Ethos significa costumbre y conducta, un "modo de comportamiento" que puede tomarse erróneamente como uno de ser. A partir de aquí, no hay crítica posible, porque las cosas son así y las tradiciones y costumbres, incluso, se reivindican sin que haya nada cuestionable, porque parecen naturales. En "La clave barroca en América Latina", Echeverría explicaba: "el mejor ejemplo de la versión 'barroca' del ethos moderno es precisamente el del arte barroco. Insistiendo en una frase que Adorno escribe sobre la obra de arte barroca -que es una 'decoración absoluta'- puede decirse, más bien, que ella es una 'puesta en escena absoluta', esto es, una puesta en escena que ha dejado de sólo servir a la representación de la vida que se representa en ella, como sucede en todo arte, y que ha desarrollado su propia 'ley formal', su autonomía; una puesta en escena que sustituye a la vida dentro de la vida y que hace de la obra de arte algo de un orden diferente al de la simple apropiación estética de lo real".

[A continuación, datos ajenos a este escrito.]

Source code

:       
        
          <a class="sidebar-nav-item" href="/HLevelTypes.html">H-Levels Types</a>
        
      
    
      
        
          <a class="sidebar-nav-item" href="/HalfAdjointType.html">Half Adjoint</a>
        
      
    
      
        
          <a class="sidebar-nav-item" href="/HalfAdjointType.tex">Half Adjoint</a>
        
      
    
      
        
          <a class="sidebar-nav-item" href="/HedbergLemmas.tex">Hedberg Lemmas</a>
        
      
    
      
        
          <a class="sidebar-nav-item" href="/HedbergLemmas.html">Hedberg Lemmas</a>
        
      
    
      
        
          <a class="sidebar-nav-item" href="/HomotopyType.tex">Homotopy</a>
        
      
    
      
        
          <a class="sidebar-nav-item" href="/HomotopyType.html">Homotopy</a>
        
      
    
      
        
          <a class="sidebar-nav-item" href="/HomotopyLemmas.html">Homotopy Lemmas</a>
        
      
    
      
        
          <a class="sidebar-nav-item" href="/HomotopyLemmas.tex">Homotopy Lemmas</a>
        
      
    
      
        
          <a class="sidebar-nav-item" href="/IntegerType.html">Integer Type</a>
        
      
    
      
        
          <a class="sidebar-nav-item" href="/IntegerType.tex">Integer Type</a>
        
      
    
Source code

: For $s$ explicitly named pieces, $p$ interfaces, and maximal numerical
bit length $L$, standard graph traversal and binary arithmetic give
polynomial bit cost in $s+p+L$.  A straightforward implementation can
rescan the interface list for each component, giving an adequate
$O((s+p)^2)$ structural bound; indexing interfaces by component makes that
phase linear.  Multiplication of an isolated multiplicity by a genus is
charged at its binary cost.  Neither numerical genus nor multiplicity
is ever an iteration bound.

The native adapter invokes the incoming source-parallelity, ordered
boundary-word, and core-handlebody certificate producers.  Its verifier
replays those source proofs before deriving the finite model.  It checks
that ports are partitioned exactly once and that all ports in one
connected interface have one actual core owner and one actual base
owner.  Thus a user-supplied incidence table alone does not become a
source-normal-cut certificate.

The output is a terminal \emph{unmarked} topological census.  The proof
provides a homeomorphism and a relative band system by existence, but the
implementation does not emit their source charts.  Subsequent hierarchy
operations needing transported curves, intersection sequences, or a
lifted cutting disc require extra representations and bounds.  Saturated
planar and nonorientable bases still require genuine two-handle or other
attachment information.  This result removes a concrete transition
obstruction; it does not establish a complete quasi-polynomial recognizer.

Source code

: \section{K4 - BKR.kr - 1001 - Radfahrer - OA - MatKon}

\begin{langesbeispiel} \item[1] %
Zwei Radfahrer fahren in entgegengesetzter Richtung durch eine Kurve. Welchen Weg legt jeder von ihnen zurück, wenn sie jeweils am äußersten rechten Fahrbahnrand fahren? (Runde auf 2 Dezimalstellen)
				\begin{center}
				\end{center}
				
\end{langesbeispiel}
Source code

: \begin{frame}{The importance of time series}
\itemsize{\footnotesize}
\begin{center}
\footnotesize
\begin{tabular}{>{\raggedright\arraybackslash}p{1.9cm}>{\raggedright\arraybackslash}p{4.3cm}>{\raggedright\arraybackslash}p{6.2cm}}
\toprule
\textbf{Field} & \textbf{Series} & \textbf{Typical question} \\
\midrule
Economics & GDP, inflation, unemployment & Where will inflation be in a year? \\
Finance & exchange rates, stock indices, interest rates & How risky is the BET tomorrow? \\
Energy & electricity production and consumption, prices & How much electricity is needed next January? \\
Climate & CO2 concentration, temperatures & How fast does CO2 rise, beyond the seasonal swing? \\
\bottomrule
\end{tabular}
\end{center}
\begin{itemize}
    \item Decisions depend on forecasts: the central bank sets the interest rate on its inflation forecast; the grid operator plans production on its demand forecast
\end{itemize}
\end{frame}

Reivindicar en un ademán el ethos barroco, desplazando un problema de clase hacia la estetización (como Quijano lo desplazó hacia la "raza" en la "colonialidad del poder"), puede llamarse "forma de resistencia cultural a la represión capitalista", al menos para quienes no ven en el capitalismo más que represión . Es una forma de querer ser sublime, por artístico, aunque sin reparar en que el mismo Echeverría habló de "puesta en escena absoluta". Tomar por sublime una puesta en escena absoluta es, digamos, "creérsela" -tomarse por completo en serio la payasada- sin mayor temor a lo grotesco. Cuando éste despunta, no falta por cierto quien lo justifique recurriendo a la "carnavalización" del crítico ruso Mijaíl Bajtín. Sin que Echeverría tenga mucho que ver en el asunto, andar entre lo sublime y lo grotesco ha terminado por ser, por lo general, el tipo de trayecto que puede seguir en el "ethos" el neo-fascismo cultural en boga en los campi. Después de todo, siendo grotesco, el Jefe se creía sublime, como creía verlo la masa alemana. En fin, que los hay que ven en el campus una "decoración absoluta", y sin asomo de duda, porque no dudan de nada, mucho menos de su identidad recuperada.